Large-scale land deals in Africa linked to sustained rise in local protests, study finds
This paper examines whether big land transfers to investors in Africa cause local unrest. The author compares sites where large-scale land acquisitions (LSLAs) were actually implemented to similar sites where deals failed. Using 1,391 geocoded deals across 38 African countries from 1997 to 2025, the study finds that implemented deals produce a sustained increase in civic unrest — about a 158% rise relative to the pre-deal average.
To get at cause and effect, the researcher uses a control group of exogenously failed deals and a statistical method called a staggered difference‑in‑differences estimator. The conflict data come from the Armed Conflict Location & Event Data Project (ACLED) and the deal information from the Land Matrix. On average, implemented deals raise protest and riot events by about 1.48 events per location per year versus a pre-treatment mean of 0.94 events. The paper reports several robustness checks, including sensitivity bounds and the exclusion of failed deals that showed signs of pre-existing community resistance.
The increase in protest is not uniform. It is strongest when domestic investors acquire community or state land to grow food crops. Deals led by transnational investors and projects for biofuels or other non-food crops generate smaller and less persistent protest responses. The authors interpret this pattern as evidence of local dispossession and “elite capture” — that is, politically connected domestic actors using state authority and unclear land records to appropriate customary land without community consent.

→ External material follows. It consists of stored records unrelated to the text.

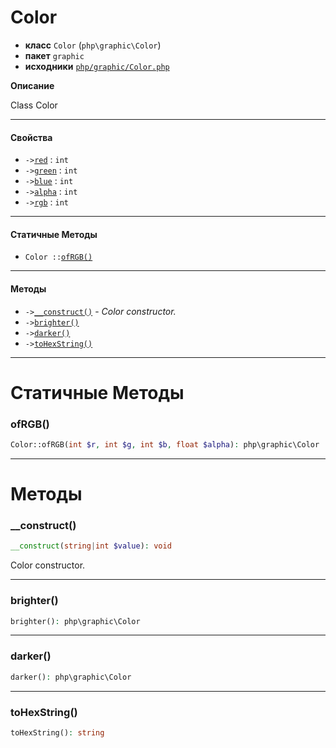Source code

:# Color

- **класс** `Color` (`php\graphic\Color`)
- **пакет** `graphic`
- **исходники** [`php/graphic/Color.php`](./src/main/resources/JPHP-INF/sdk/php/graphic/Color.php)

**Описание**

Class Color

---

#### Свойства

- `->`[`red`](#prop-red) : `int`
- `->`[`green`](#prop-green) : `int`
- `->`[`blue`](#prop-blue) : `int`
- `->`[`alpha`](#prop-alpha) : `int`
- `->`[`rgb`](#prop-rgb) : `int`

---

#### Статичные Методы

- `Color ::`[`ofRGB()`](#method-ofrgb)

---

#### Методы

- `->`[`__construct()`](#method-__construct) - _Color constructor._
- `->`[`brighter()`](#method-brighter)
- `->`[`darker()`](#method-darker)
- `->`[`toHexString()`](#method-tohexstring)

---
# Статичные Методы

<a name="method-ofrgb"></a>

### ofRGB()
```php
Color::ofRGB(int $r, int $g, int $b, float $alpha): php\graphic\Color
```

---
# Методы

<a name="method-__construct"></a>

### __construct()
```php
__construct(string|int $value): void
```
Color constructor.

---

<a name="method-brighter"></a>

### brighter()
```php
brighter(): php\graphic\Color
```

---

<a name="method-darker"></a>

### darker()
```php
darker(): php\graphic\Color
```

---

<a name="method-tohexstring"></a>

### toHexString()
```php
toHexString(): string
```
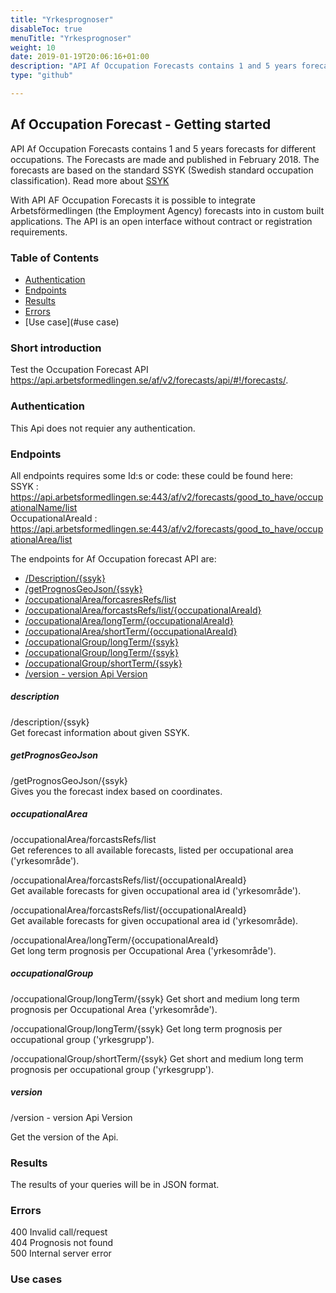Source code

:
 ```yaml
---
title: "Yrkesprognoser"
disableToc: true
menuTitle: "Yrkesprognoser"
weight: 10
date: 2019-01-19T20:06:16+01:00
description: "API Af Occupation Forecasts contains 1 and 5 years forecasts for different occupations."
type: "github"

---
```


## Af Occupation Forecast - Getting started

API Af Occupation Forecasts contains 1 and 5 years forecasts for different occupations. The Forecasts are made and published in February 2018.
The forecasts are based on the standard SSYK (Swedish standard occupation classification). Read more about <a href="http://www.scb.se/dokumentation/klassifikationer-och-standarder/standard-for-svensk-yrkesklassificering-ssyk/" target="_blank">SSYK</a>

With API AF Occupation Forecasts it is possible to integrate Arbetsförmedlingen (the Employment Agency) forecasts into in custom built applications.
The API is an open interface without contract or registration requirements.


### Table of Contents

* [Authentication](#authentication)
* [Endpoints](#endpoints)
* [Results](#results)
* [Errors](#errors)
* [Use case](#use case)




### Short introduction
Test the Occupation Forecast API <a href="https://api.arbetsformedlingen.se/af/v2/forecasts/api/#!/forecasts/" target="_blank"> https://api.arbetsformedlingen.se/af/v2/forecasts/api/#!/forecasts/</a>.


### Authentication

This Api does not requier any authentication.



### Endpoints
All endpoints requires some Id:s or code: these could be found here:  
SSYK : https://api.arbetsformedlingen.se:443/af/v2/forecasts/good_to_have/occupationalName/list  
OccupationalAreaId : https://api.arbetsformedlingen.se:443/af/v2/forecasts/good_to_have/occupationalArea/list


The endpoints for Af Occupation forecast API are:

* [/Description/{ssyk}](#description) 
* [/getPrognosGeoJson/{ssyk}](#getprognosgeojson) 
* [/occupationalArea/forcasresRefs/list](#occupationalarea) 
* [/occupationalArea/forcastsRefs/list/{occupationalAreaId}](#occupationalarea) 
* [/occupationalArea/longTerm/{occupationalAreaId}](#occupationalarea) 
* [/occupationalArea/shortTerm/{occupationalAreaId}](#occupationalarea) 
* [/occupationalGroup/longTerm/{ssyk}](#occupationalgroup)
* [/occupationalGroup/longTerm/{ssyk}](#occupationalgroup)
* [/occupationalGroup/shortTerm/{ssyk}](#occupationalgroup)
* [/version - version Api Version](#version)


##### description
/description/{ssyk}  
Get forecast information about given SSYK.


##### getPrognosGeoJson
/getPrognosGeoJson/{ssyk}  
Gives you the forecast index based on coordinates.

##### occupationalArea
 
/occupationalArea/forcastsRefs/list  
Get references to all available forecasts, listed per occupational area ('yrkesområde').

/occupationalArea/forcastsRefs/list/{occupationalAreaId}  
Get available forecasts for given occupational area id ('yrkesområde').

/occupationalArea/forcastsRefs/list/{occupationalAreaId}  
Get available forecasts for given occupational area id ('yrkesområde).

/occupationalArea/longTerm/{occupationalAreaId}  
Get long term prognosis per Occupational Area ('yrkesområde').

##### occupationalGroup
/occupationalGroup/longTerm/{ssyk}
Get short and medium long term prognosis per Occupational Area ('yrkesområde').

/occupationalGroup/longTerm/{ssyk}
Get long term prognosis per occupational group ('yrkesgrupp').

/occupationalGroup/shortTerm/{ssyk}
Get short and medium long term prognosis per occupational group ('yrkesgrupp').

##### version
/version - version Api Version

Get the version of the Api.



### Results

The results of your queries will be in JSON format. 

### Errors

400 Invalid call/request  
404 Prognosis not found  
500 Internal server error  


### Use cases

The study brings in three additional strands of evidence that fit this mechanism. A panel built from six rounds of Afrobarometer survey data shows reduced trust in traditional leaders and less contact with them in exposed communities. Media analysis using the GDELT Global Knowledge Graph finds a rise in local coverage about property rights, corruption, and agriculture near implemented deals. Finally, constituency-level election data from the Comparative Legislative Elections Archive (CLEA) show higher opposition vote shares and greater turnout near implemented deals over the next four to five years.